Exercise aim> Reproduce only the lines of the material below that start at the line containing "5. When you" and stop at the line containing "[![Frontend CI and". Keep both end lines.

Records for processing>

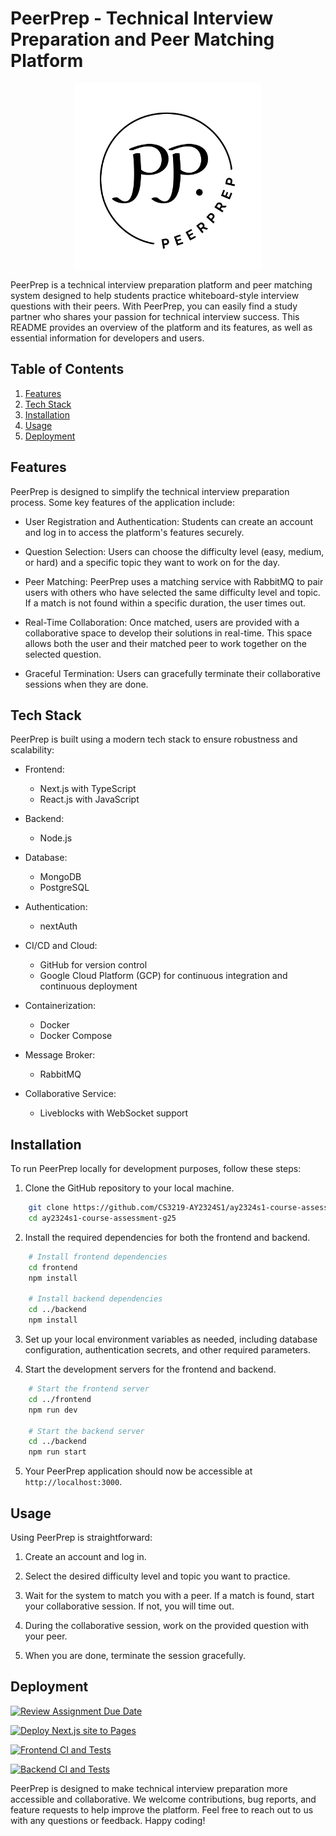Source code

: # PeerPrep - Technical Interview Preparation and Peer Matching Platform

<p align="center">
<img src="frontend/public/logo.svg" align="center" height=auto width="300">
</p>

PeerPrep is a technical interview preparation platform and peer matching system designed to help students practice whiteboard-style interview questions with their peers. With PeerPrep, you can easily find a study partner who shares your passion for technical interview success. This README provides an overview of the platform and its features, as well as essential information for developers and users.

## Table of Contents
1. [Features](#features)
2. [Tech Stack](#tech-stack)
3. [Installation](#installation)
4. [Usage](#usage)
5. [Deployment](#deployment)

## Features <a name="features"></a>
PeerPrep is designed to simplify the technical interview preparation process. Some key features of the application include:

- User Registration and Authentication: Students can create an account and log in to access the platform's features securely.

- Question Selection: Users can choose the difficulty level (easy, medium, or hard) and a specific topic they want to work on for the day.

- Peer Matching: PeerPrep uses a matching service with RabbitMQ to pair users with others who have selected the same difficulty level and topic. If a match is not found within a specific duration, the user times out.

- Real-Time Collaboration: Once matched, users are provided with a collaborative space to develop their solutions in real-time. This space allows both the user and their matched peer to work together on the selected question.

- Graceful Termination: Users can gracefully terminate their collaborative sessions when they are done.


## Tech Stack <a name="tech-stack"></a>
PeerPrep is built using a modern tech stack to ensure robustness and scalability:

- Frontend:
    - Next.js with TypeScript
    - React.js with JavaScript

- Backend:
    - Node.js

- Database:
    - MongoDB
    - PostgreSQL

- Authentication:
    - nextAuth

- CI/CD and Cloud:
    - GitHub for version control
    - Google Cloud Platform (GCP) for continuous integration and continuous deployment

- Containerization:
    - Docker
    - Docker Compose
    
- Message Broker:
    - RabbitMQ

- Collaborative Service:
    - Liveblocks with WebSocket support


## Installation <a name="installation"></a>
To run PeerPrep locally for development purposes, follow these steps:

1. Clone the GitHub repository to your local machine.
```bash
    git clone https://github.com/CS3219-AY2324S1/ay2324s1-course-assessment-g25.git
    cd ay2324s1-course-assessment-g25
```

2. Install the required dependencies for both the frontend and backend.
```bash
    # Install frontend dependencies
    cd frontend
    npm install

    # Install backend dependencies
    cd ../backend
    npm install
```

3. Set up your local environment variables as needed, including database configuration, authentication secrets, and other required parameters.

4. Start the development servers for the frontend and backend.
```bash
    # Start the frontend server
    cd ../frontend
    npm run dev

    # Start the backend server
    cd ../backend
    npm run start
```

5. Your PeerPrep application should now be accessible at `http://localhost:3000`.

## Usage <a name="usage"></a>
Using PeerPrep is straightforward:

1. Create an account and log in.

2. Select the desired difficulty level and topic you want to practice.

3. Wait for the system to match you with a peer. If a match is found, start your collaborative session. If not, you will time out.

4. During the collaborative session, work on the provided question with your peer.

5. When you are done, terminate the session gracefully.

## Deployment <a name="deployment"></a>

[![Review Assignment Due Date](https://classroom.github.com/assets/deadline-readme-button-24ddc0f5d75046c5622901739e7c5dd533143b0c8e959d652212380cedb1ea36.svg)](https://classroom.github.com/a/6BOvYMwN)

[![Deploy Next.js site to Pages](https://github.com/CS3219-AY2324S1/ay2324s1-course-assessment-g25/actions/workflows/nextjs.yml/badge.svg)](https://github.com/CS3219-AY2324S1/ay2324s1-course-assessment-g25/actions/workflows/nextjs.yml)

[![Frontend CI and Tests](https://github.com/CS3219-AY2324S1/ay2324s1-course-assessment-g25/actions/workflows/frontend.yaml/badge.svg)](https://github.com/CS3219-AY2324S1/ay2324s1-course-assessment-g25/actions/workflows/frontend.yaml)

[![Backend CI and Tests](https://github.com/CS3219-AY2324S1/ay2324s1-course-assessment-g25/actions/workflows/backend.yaml/badge.svg)](https://github.com/CS3219-AY2324S1/ay2324s1-course-assessment-g25/actions/workflows/backend.yaml)



PeerPrep is designed to make technical interview preparation more accessible and collaborative. We welcome contributions, bug reports, and feature requests to help improve the platform. Feel free to reach out to us with any questions or feedback. Happy coding!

Solution for this exercise>
5. When you are done, terminate the session gracefully.

## Deployment <a name="deployment"></a>

[![Review Assignment Due Date](https://classroom.github.com/assets/deadline-readme-button-24ddc0f5d75046c5622901739e7c5dd533143b0c8e959d652212380cedb1ea36.svg)](https://classroom.github.com/a/6BOvYMwN)

[![Deploy Next.js site to Pages](https://github.com/CS3219-AY2324S1/ay2324s1-course-assessment-g25/actions/workflows/nextjs.yml/badge.svg)](https://github.com/CS3219-AY2324S1/ay2324s1-course-assessment-g25/actions/workflows/nextjs.yml)

[![Frontend CI and Tests](https://github.com/CS3219-AY2324S1/ay2324s1-course-assessment-g25/actions/workflows/frontend.yaml/badge.svg)](https://github.com/CS3219-AY2324S1/ay2324s1-course-assessment-g25/actions/workflows/frontend.yaml)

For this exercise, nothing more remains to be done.